▸ **Supplied material**:
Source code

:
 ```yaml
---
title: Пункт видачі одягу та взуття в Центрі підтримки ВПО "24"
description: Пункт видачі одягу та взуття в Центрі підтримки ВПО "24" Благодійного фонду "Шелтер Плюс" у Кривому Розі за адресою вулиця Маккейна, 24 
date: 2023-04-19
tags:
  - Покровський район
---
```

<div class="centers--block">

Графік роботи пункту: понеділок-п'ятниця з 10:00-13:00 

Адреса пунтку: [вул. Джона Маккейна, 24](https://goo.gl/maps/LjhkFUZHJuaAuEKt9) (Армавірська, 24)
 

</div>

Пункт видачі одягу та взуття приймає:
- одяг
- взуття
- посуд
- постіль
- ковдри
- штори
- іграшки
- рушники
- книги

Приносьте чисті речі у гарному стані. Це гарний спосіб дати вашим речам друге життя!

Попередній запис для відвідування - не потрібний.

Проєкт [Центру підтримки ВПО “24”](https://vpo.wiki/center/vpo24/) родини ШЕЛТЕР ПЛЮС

...

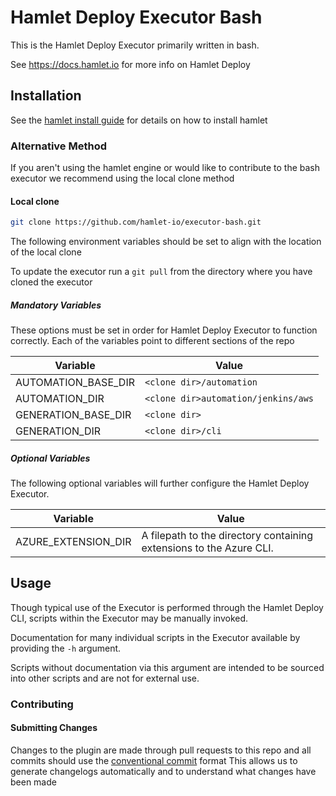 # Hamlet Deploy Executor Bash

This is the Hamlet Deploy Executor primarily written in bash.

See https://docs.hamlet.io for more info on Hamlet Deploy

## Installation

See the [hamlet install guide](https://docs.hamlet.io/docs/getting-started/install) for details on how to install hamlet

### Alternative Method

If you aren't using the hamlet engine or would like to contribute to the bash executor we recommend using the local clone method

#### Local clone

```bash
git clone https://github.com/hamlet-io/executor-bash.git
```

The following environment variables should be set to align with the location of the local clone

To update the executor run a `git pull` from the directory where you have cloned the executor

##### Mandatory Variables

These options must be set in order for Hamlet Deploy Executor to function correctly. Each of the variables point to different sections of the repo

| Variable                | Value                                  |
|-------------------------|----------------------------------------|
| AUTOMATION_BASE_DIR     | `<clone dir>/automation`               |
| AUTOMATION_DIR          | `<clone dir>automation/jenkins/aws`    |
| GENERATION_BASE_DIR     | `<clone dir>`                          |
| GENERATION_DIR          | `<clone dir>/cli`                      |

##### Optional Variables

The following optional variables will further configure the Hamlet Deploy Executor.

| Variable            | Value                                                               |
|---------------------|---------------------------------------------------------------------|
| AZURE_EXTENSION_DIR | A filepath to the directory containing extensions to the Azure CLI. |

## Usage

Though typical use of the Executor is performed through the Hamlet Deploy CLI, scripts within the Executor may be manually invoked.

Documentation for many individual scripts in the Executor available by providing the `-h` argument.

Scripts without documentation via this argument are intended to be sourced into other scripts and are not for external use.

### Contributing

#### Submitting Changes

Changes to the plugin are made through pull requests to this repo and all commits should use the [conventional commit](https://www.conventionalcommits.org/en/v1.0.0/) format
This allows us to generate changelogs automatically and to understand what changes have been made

* * *

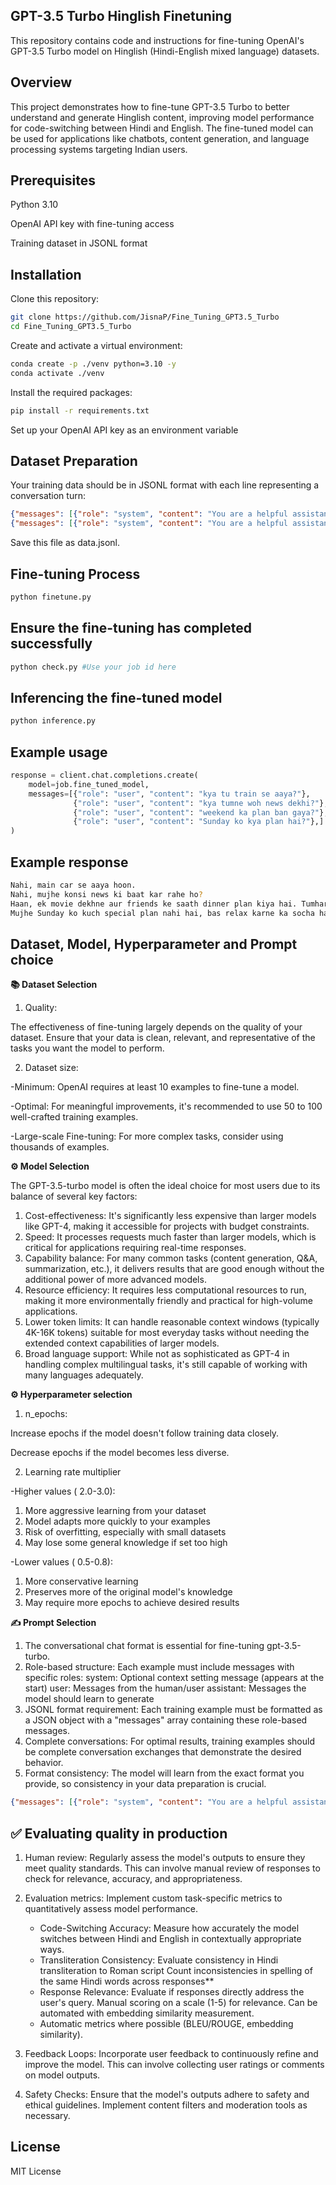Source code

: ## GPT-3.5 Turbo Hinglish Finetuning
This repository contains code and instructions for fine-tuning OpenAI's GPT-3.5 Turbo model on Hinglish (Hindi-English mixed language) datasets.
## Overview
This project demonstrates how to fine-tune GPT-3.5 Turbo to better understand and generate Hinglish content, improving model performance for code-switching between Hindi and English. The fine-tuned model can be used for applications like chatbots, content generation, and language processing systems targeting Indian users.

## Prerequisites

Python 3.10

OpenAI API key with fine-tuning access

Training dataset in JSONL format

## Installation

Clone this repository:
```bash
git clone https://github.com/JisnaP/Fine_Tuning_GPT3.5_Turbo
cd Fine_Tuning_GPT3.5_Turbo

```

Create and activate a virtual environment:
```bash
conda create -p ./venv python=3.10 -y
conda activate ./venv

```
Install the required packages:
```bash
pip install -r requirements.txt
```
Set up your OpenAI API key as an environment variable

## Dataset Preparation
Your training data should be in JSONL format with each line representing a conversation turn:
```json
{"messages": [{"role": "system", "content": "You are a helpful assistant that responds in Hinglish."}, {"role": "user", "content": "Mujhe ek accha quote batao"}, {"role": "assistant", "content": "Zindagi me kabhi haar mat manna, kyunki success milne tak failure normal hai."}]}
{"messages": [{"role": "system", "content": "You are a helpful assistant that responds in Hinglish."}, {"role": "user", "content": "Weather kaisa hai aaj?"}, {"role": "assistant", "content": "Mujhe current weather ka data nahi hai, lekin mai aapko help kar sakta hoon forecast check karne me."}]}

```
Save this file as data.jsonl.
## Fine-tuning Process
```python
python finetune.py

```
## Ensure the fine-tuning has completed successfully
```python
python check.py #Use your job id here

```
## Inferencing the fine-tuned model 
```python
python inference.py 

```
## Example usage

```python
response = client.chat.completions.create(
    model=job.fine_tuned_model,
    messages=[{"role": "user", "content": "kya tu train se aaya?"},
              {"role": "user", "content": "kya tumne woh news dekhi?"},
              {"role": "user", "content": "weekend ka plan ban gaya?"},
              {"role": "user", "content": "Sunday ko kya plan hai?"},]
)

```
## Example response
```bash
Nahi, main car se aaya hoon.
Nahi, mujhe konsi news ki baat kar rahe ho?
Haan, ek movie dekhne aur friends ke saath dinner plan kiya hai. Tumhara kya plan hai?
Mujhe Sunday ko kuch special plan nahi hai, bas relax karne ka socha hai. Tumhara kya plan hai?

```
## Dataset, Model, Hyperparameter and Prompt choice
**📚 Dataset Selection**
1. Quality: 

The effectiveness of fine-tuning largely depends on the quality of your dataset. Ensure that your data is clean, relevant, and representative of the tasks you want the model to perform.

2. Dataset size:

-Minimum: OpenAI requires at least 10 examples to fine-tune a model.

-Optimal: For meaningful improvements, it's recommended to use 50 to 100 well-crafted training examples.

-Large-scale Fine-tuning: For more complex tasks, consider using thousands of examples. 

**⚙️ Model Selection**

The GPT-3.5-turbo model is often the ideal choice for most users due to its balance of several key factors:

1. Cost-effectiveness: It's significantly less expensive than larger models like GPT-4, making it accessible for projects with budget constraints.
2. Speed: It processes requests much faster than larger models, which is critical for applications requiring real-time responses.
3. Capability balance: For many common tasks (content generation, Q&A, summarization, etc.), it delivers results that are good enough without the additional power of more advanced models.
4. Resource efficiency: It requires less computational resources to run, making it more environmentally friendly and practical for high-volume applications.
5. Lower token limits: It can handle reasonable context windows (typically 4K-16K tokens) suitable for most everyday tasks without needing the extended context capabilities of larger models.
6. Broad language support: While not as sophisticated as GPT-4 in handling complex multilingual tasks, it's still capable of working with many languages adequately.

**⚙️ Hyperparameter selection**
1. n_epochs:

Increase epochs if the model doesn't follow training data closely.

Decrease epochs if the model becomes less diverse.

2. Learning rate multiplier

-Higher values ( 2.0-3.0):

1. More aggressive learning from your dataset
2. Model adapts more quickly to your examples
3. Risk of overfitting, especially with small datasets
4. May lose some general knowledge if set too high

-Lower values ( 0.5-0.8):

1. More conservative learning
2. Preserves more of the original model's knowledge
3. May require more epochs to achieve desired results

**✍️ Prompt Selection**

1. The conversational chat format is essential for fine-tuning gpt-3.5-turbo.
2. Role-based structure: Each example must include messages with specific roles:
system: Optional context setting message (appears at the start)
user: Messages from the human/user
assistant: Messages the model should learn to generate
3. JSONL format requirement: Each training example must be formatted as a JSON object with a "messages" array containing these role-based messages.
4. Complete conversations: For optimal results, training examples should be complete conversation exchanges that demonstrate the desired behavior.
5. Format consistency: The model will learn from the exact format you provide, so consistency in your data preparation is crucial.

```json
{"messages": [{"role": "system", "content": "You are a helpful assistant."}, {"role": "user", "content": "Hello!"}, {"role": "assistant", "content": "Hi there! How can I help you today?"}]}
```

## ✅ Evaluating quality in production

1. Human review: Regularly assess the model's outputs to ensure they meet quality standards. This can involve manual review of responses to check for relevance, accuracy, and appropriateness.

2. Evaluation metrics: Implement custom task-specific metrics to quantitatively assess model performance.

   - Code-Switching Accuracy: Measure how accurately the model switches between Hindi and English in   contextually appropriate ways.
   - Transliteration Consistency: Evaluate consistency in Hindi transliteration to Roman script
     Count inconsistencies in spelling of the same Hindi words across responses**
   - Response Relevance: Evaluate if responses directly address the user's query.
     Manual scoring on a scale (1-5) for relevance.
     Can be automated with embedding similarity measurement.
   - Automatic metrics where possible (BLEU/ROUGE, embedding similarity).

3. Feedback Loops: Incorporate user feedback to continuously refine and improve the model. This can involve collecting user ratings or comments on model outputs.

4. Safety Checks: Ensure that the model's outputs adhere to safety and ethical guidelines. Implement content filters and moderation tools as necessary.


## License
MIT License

▸ **Work to complete**: Look back at the entries above. Retype the line with "2. Preserves more", the line with "1. The conversational", and all lines in between.

▸ **Answer below**:
2. Preserves more of the original model's knowledge
3. May require more epochs to achieve desired results

**✍️ Prompt Selection**

1. The conversational chat format is essential for fine-tuning gpt-3.5-turbo.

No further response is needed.